◆ ABOUT THIS TASK ◆
Please retype all of the entries that follow, leaving the images out.

◆ TASK INPUTS ◆
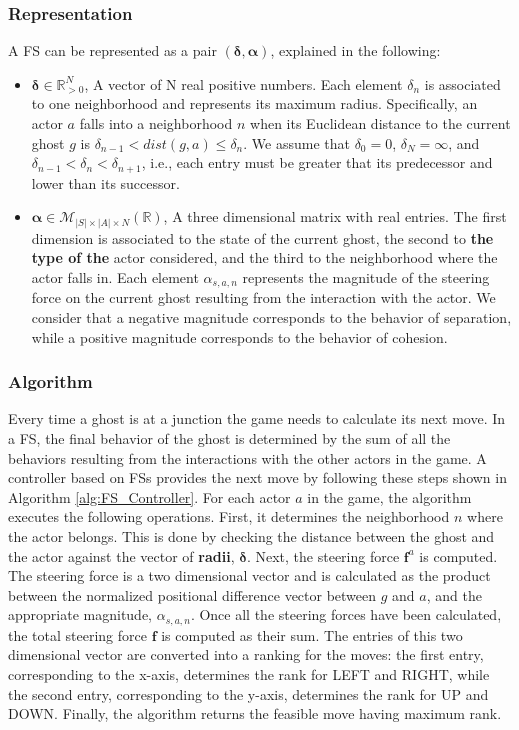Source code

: \documentclass[journal]{IEEEtran}
\begin{document}
\subsubsection{Representation}
A FS can be represented as a pair $(\boldsymbol\delta, \boldsymbol\alpha)$, explained in the following:
\begin{itemize}
  \item $\boldsymbol\delta \in \mathbb{R}_{>0}^N$, A vector of N real positive numbers. Each element $\delta_n$ is associated to one neighborhood and represents its maximum radius. Specifically, an actor $a$ falls into a neighborhood $n$ when its Euclidean distance to the current ghost $g$ is $\delta_{n-1} < dist(g,a) \leq \delta_n$. We assume that $\delta_0 = 0$, $\delta_N = \infty$, and $\delta_{n-1} < \delta_n < \delta_{n+1}$, i.e., each entry must be greater that its predecessor and lower than its successor.
  \item $\boldsymbol\alpha \in \mathcal{M}_{|S| \times |A| \times N}(\mathbb{R})$, A three dimensional matrix with real entries. The first dimension is associated to the state of the current ghost, the second to \textbf{the type of the} actor considered, and the third to the neighborhood where the actor falls in. Each element $\alpha_{s,a,n}$ represents the magnitude of the steering force on the current ghost resulting from the interaction with the actor. We consider that a negative magnitude corresponds to the behavior of separation, while a positive magnitude corresponds to the behavior of cohesion.
\end{itemize}

\subsubsection{Algorithm}
Every time a ghost is at a junction the game needs to calculate its next move. In a FS, the final behavior of the ghost is determined by the sum of all the behaviors resulting from the interactions with the other actors in the game. A controller based on FSs provides the next move by following these steps shown in Algorithm \ref{alg:FS_Controller}. For each actor $a$ in the game, the algorithm executes the following operations. First, it determines the neighborhood $n$ where the actor belongs. This is done by checking the distance between the ghost and the actor against the vector of \textbf{radii}, $\boldsymbol\delta$. Next, the steering force $\mathbf{f}^a$ is computed. The steering force is a two dimensional vector and is calculated as the product between the normalized positional difference vector between $g$ and $a$, and the appropriate magnitude, $\alpha_{s,a,n}$. Once all the steering forces have been calculated, the total steering force $\mathbf{f}$ is computed as their sum. The entries of this two dimensional vector are converted into a ranking for the moves: the first entry, corresponding to the x-axis, determines the rank for LEFT and RIGHT, while the second entry, corresponding to the y-axis, determines the rank for UP and DOWN. Finally, the algorithm returns the feasible move having maximum rank.
\end{document}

◆ TASK RESULT ◆
Source code

: \documentclass[journal]{IEEEtran}
\begin{document}
\subsubsection{Representation}
A FS can be represented as a pair $(\boldsymbol\delta, \boldsymbol\alpha)$, explained in the following:
\begin{itemize}
  \item $\boldsymbol\delta \in \mathbb{R}_{>0}^N$, A vector of N real positive numbers. Each element $\delta_n$ is associated to one neighborhood and represents its maximum radius. Specifically, an actor $a$ falls into a neighborhood $n$ when its Euclidean distance to the current ghost $g$ is $\delta_{n-1} < dist(g,a) \leq \delta_n$. We assume that $\delta_0 = 0$, $\delta_N = \infty$, and $\delta_{n-1} < \delta_n < \delta_{n+1}$, i.e., each entry must be greater that its predecessor and lower than its successor.
  \item $\boldsymbol\alpha \in \mathcal{M}_{|S| \times |A| \times N}(\mathbb{R})$, A three dimensional matrix with real entries. The first dimension is associated to the state of the current ghost, the second to \textbf{the type of the} actor considered, and the third to the neighborhood where the actor falls in. Each element $\alpha_{s,a,n}$ represents the magnitude of the steering force on the current ghost resulting from the interaction with the actor. We consider that a negative magnitude corresponds to the behavior of separation, while a positive magnitude corresponds to the behavior of cohesion.
\end{itemize}

\subsubsection{Algorithm}
Every time a ghost is at a junction the game needs to calculate its next move. In a FS, the final behavior of the ghost is determined by the sum of all the behaviors resulting from the interactions with the other actors in the game. A controller based on FSs provides the next move by following these steps shown in Algorithm \ref{alg:FS_Controller}. For each actor $a$ in the game, the algorithm executes the following operations. First, it determines the neighborhood $n$ where the actor belongs. This is done by checking the distance between the ghost and the actor against the vector of \textbf{radii}, $\boldsymbol\delta$. Next, the steering force $\mathbf{f}^a$ is computed. The steering force is a two dimensional vector and is calculated as the product between the normalized positional difference vector between $g$ and $a$, and the appropriate magnitude, $\alpha_{s,a,n}$. Once all the steering forces have been calculated, the total steering force $\mathbf{f}$ is computed as their sum. The entries of this two dimensional vector are converted into a ranking for the moves: the first entry, corresponding to the x-axis, determines the rank for LEFT and RIGHT, while the second entry, corresponding to the y-axis, determines the rank for UP and DOWN. Finally, the algorithm returns the feasible move having maximum rank.
\end{document}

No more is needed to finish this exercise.